Data excerpts below:

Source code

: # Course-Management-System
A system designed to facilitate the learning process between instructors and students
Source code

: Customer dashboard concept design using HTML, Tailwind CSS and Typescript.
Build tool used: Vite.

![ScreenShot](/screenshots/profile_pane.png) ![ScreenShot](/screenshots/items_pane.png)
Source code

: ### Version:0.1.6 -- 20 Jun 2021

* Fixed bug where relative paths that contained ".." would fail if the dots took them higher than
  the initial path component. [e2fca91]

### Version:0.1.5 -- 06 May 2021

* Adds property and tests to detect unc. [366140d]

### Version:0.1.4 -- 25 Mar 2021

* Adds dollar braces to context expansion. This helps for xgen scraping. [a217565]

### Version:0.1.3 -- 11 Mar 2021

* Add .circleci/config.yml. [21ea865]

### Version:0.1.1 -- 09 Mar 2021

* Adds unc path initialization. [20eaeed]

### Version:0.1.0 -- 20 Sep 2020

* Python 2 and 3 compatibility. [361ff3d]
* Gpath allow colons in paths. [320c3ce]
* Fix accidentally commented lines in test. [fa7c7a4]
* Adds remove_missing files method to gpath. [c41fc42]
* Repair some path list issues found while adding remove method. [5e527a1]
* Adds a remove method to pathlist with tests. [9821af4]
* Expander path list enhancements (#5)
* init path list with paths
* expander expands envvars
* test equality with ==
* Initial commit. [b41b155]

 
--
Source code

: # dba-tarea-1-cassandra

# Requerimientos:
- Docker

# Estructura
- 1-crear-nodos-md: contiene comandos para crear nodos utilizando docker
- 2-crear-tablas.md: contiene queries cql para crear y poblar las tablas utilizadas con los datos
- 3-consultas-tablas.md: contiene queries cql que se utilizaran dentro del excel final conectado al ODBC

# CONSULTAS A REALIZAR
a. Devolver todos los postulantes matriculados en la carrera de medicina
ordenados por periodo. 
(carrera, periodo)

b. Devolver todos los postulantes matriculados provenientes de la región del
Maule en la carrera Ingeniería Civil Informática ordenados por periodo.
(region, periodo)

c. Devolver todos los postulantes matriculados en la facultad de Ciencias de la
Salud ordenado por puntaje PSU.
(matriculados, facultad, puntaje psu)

End of Data excerpts.

→ **Work request**:
Nothing is to be left out: set down all the records again exactly.

→ **Answer box**:
Source code

: # Course-Management-System
A system designed to facilitate the learning process between instructors and students
Source code

: Customer dashboard concept design using HTML, Tailwind CSS and Typescript.
Build tool used: Vite.

![ScreenShot](/screenshots/profile_pane.png) ![ScreenShot](/screenshots/items_pane.png)
Source code

: ### Version:0.1.6 -- 20 Jun 2021

* Fixed bug where relative paths that contained ".." would fail if the dots took them higher than
  the initial path component. [e2fca91]

### Version:0.1.5 -- 06 May 2021

* Adds property and tests to detect unc. [366140d]

### Version:0.1.4 -- 25 Mar 2021

* Adds dollar braces to context expansion. This helps for xgen scraping. [a217565]

### Version:0.1.3 -- 11 Mar 2021

* Add .circleci/config.yml. [21ea865]

### Version:0.1.1 -- 09 Mar 2021

* Adds unc path initialization. [20eaeed]

### Version:0.1.0 -- 20 Sep 2020

* Python 2 and 3 compatibility. [361ff3d]
* Gpath allow colons in paths. [320c3ce]
* Fix accidentally commented lines in test. [fa7c7a4]
* Adds remove_missing files method to gpath. [c41fc42]
* Repair some path list issues found while adding remove method. [5e527a1]
* Adds a remove method to pathlist with tests. [9821af4]
* Expander path list enhancements (#5)
* init path list with paths
* expander expands envvars
* test equality with ==
* Initial commit. [b41b155]

 
--
Source code

: # dba-tarea-1-cassandra

# Requerimientos:
- Docker

# Estructura
- 1-crear-nodos-md: contiene comandos para crear nodos utilizando docker
- 2-crear-tablas.md: contiene queries cql para crear y poblar las tablas utilizadas con los datos
- 3-consultas-tablas.md: contiene queries cql que se utilizaran dentro del excel final conectado al ODBC

# CONSULTAS A REALIZAR
a. Devolver todos los postulantes matriculados en la carrera de medicina
ordenados por periodo. 
(carrera, periodo)

b. Devolver todos los postulantes matriculados provenientes de la región del
Maule en la carrera Ingeniería Civil Informática ordenados por periodo.
(region, periodo)

c. Devolver todos los postulantes matriculados en la facultad de Ciencias de la
Salud ordenado por puntaje PSU.
(matriculados, facultad, puntaje psu)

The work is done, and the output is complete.